Reproduce each record exactly.

[Records from a data collection]
──────────
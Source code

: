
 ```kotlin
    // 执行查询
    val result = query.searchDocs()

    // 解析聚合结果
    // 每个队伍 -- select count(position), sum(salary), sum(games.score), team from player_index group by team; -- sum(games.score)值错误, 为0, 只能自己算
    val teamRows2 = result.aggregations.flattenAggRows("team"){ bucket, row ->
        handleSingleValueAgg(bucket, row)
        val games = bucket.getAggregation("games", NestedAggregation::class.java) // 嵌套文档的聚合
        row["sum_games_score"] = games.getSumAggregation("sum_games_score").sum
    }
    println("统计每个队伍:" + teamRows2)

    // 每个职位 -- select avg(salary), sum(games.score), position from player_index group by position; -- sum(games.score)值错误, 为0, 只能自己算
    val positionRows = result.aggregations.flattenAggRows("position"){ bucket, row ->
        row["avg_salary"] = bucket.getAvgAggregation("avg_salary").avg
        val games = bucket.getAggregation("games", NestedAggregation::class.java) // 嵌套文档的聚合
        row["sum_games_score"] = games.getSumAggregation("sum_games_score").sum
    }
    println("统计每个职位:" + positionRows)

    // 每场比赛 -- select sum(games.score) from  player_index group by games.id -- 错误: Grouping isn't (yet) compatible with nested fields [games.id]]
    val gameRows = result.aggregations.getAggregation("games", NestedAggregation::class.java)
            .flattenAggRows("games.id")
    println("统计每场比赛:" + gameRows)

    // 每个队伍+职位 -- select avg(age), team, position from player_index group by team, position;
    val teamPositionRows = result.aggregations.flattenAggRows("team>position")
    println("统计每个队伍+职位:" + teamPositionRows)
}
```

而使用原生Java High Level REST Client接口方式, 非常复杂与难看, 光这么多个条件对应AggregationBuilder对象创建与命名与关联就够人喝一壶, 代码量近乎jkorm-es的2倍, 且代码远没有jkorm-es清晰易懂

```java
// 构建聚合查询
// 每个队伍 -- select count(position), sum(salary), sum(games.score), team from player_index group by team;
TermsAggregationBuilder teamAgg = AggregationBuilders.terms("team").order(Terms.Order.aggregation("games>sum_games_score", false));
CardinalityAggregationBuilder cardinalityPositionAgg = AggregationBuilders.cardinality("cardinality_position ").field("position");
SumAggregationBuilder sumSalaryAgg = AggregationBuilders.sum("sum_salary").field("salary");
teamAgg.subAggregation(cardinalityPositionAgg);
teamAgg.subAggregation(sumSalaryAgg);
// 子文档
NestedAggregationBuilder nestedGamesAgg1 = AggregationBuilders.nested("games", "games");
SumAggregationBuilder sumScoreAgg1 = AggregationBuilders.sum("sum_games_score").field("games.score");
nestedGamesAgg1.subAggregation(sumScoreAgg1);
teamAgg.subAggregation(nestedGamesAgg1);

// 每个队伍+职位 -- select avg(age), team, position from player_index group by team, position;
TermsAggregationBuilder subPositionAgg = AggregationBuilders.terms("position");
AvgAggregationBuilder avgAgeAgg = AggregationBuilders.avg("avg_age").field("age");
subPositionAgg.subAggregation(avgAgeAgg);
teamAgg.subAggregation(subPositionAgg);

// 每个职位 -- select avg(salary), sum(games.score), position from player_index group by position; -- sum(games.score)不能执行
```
──────────
# Response below
Source code

:
 ```kotlin
    // 执行查询
    val result = query.searchDocs()

    // 解析聚合结果
    // 每个队伍 -- select count(position), sum(salary), sum(games.score), team from player_index group by team; -- sum(games.score)值错误, 为0, 只能自己算
    val teamRows2 = result.aggregations.flattenAggRows("team"){ bucket, row ->
        handleSingleValueAgg(bucket, row)
        val games = bucket.getAggregation("games", NestedAggregation::class.java) // 嵌套文档的聚合
        row["sum_games_score"] = games.getSumAggregation("sum_games_score").sum
    }
    println("统计每个队伍:" + teamRows2)

    // 每个职位 -- select avg(salary), sum(games.score), position from player_index group by position; -- sum(games.score)值错误, 为0, 只能自己算
    val positionRows = result.aggregations.flattenAggRows("position"){ bucket, row ->
        row["avg_salary"] = bucket.getAvgAggregation("avg_salary").avg
        val games = bucket.getAggregation("games", NestedAggregation::class.java) // 嵌套文档的聚合
        row["sum_games_score"] = games.getSumAggregation("sum_games_score").sum
    }
    println("统计每个职位:" + positionRows)

    // 每场比赛 -- select sum(games.score) from  player_index group by games.id -- 错误: Grouping isn't (yet) compatible with nested fields [games.id]]
    val gameRows = result.aggregations.getAggregation("games", NestedAggregation::class.java)
            .flattenAggRows("games.id")
    println("统计每场比赛:" + gameRows)

    // 每个队伍+职位 -- select avg(age), team, position from player_index group by team, position;
    val teamPositionRows = result.aggregations.flattenAggRows("team>position")
    println("统计每个队伍+职位:" + teamPositionRows)
}
```

而使用原生Java High Level REST Client接口方式, 非常复杂与难看, 光这么多个条件对应AggregationBuilder对象创建与命名与关联就够人喝一壶, 代码量近乎jkorm-es的2倍, 且代码远没有jkorm-es清晰易懂

```java
// 构建聚合查询
// 每个队伍 -- select count(position), sum(salary), sum(games.score), team from player_index group by team;
TermsAggregationBuilder teamAgg = AggregationBuilders.terms("team").order(Terms.Order.aggregation("games>sum_games_score", false));
CardinalityAggregationBuilder cardinalityPositionAgg = AggregationBuilders.cardinality("cardinality_position ").field("position");
SumAggregationBuilder sumSalaryAgg = AggregationBuilders.sum("sum_salary").field("salary");
teamAgg.subAggregation(cardinalityPositionAgg);
teamAgg.subAggregation(sumSalaryAgg);
// 子文档
NestedAggregationBuilder nestedGamesAgg1 = AggregationBuilders.nested("games", "games");
SumAggregationBuilder sumScoreAgg1 = AggregationBuilders.sum("sum_games_score").field("games.score");
nestedGamesAgg1.subAggregation(sumScoreAgg1);
teamAgg.subAggregation(nestedGamesAgg1);

// 每个队伍+职位 -- select avg(age), team, position from player_index group by team, position;
TermsAggregationBuilder subPositionAgg = AggregationBuilders.terms("position");
AvgAggregationBuilder avgAgeAgg = AggregationBuilders.avg("avg_age").field("age");
subPositionAgg.subAggregation(avgAgeAgg);
teamAgg.subAggregation(subPositionAgg);

// 每个职位 -- select avg(salary), sum(games.score), position from player_index group by position; -- sum(games.score)不能执行
```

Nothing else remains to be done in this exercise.